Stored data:
Start of Block

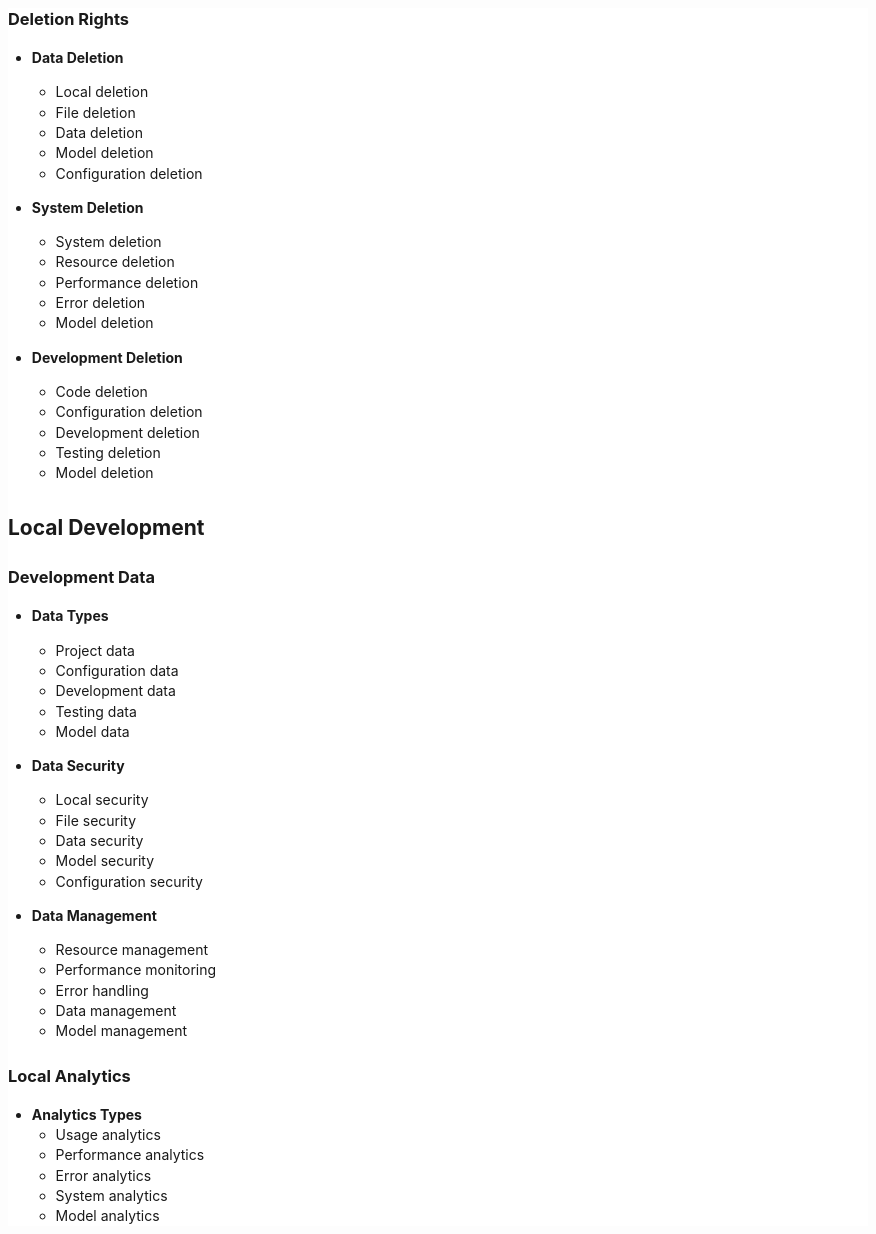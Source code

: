 ### Deletion Rights

* **Data Deletion**
  * Local deletion
  * File deletion
  * Data deletion
  * Model deletion
  * Configuration deletion

* **System Deletion**
  * System deletion
  * Resource deletion
  * Performance deletion
  * Error deletion
  * Model deletion

* **Development Deletion**
  * Code deletion
  * Configuration deletion
  * Development deletion
  * Testing deletion
  * Model deletion

## Local Development

### Development Data

* **Data Types**
  * Project data
  * Configuration data
  * Development data
  * Testing data
  * Model data

* **Data Security**
  * Local security
  * File security
  * Data security
  * Model security
  * Configuration security

* **Data Management**
  * Resource management
  * Performance monitoring
  * Error handling
  * Data management
  * Model management

### Local Analytics

* **Analytics Types**
  * Usage analytics
  * Performance analytics
  * Error analytics
  * System analytics
  * Model analytics
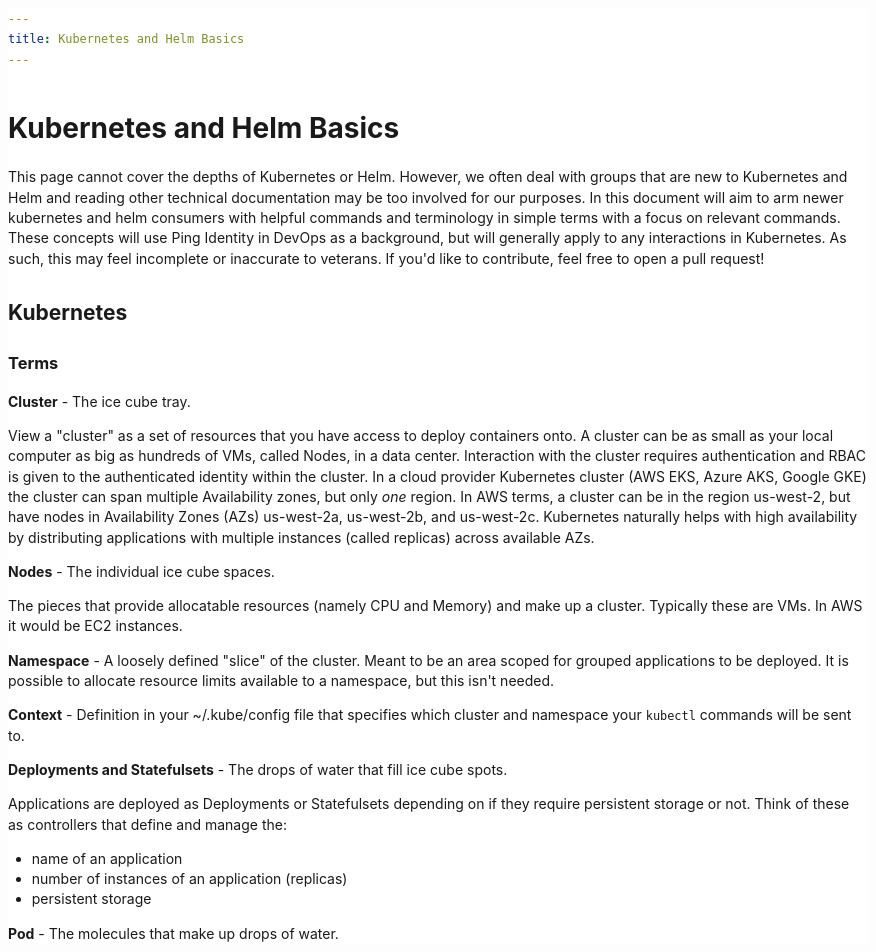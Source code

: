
 ```yaml
---
title: Kubernetes and Helm Basics
---
```


# Kubernetes and Helm Basics

This page cannot cover the depths of Kubernetes or Helm. However, we often deal with groups that are new to Kubernetes and Helm and reading other technical documentation may be too involved for our purposes. In this document will aim to arm newer kubernetes and helm consumers with helpful commands and terminology in simple terms with a focus on relevant commands. These concepts will use Ping Identity in DevOps as a background, but will generally apply to any interactions in Kubernetes. As such, this may feel incomplete or inaccurate to veterans. If you'd like to contribute, feel free to open a pull request!

## Kubernetes

### Terms

**Cluster** -  The ice cube tray.

View a "cluster" as a set of resources that you have access to deploy containers onto. A cluster can be as small as your local computer as big as hundreds of VMs, called Nodes,  in a data center. Interaction with the cluster requires authentication and RBAC is given to the authenticated identity within the cluster.
In a cloud provider Kubernetes cluster (AWS EKS, Azure AKS, Google GKE) the cluster can span multiple Availability zones, but only _one_ region. In AWS terms, a cluster can be in the region us-west-2, but have nodes in Availability Zones (AZs) us-west-2a, us-west-2b, and us-west-2c. Kubernetes naturally helps with high availability by distributing applications with multiple instances (called replicas) across available AZs.

**Nodes** - The individual ice cube spaces.

The pieces that provide allocatable resources (namely CPU and Memory) and make up a cluster. Typically these are VMs. In AWS it would be EC2 instances.

**Namespace** - A loosely defined "slice" of the cluster. Meant to be an area scoped for grouped applications to be deployed. It is possible to allocate resource limits available to a namespace, but this isn't needed.

**Context** - Definition in your ~/.kube/config file that specifies which cluster and namespace your `kubectl` commands will be sent to.

**Deployments and Statefulsets** - The drops of water that fill ice cube spots.

Applications are deployed as Deployments or Statefulsets depending on if they require persistent storage or not. Think of these as controllers that define and manage the:

  * name of an application
  * number of instances of an application (replicas)
  * persistent storage

**Pod** - The molecules that make up drops of water.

End of Block

Please go through each line of the data and count those that contain the string "storage"; give that number alone.

Worked solution >> 2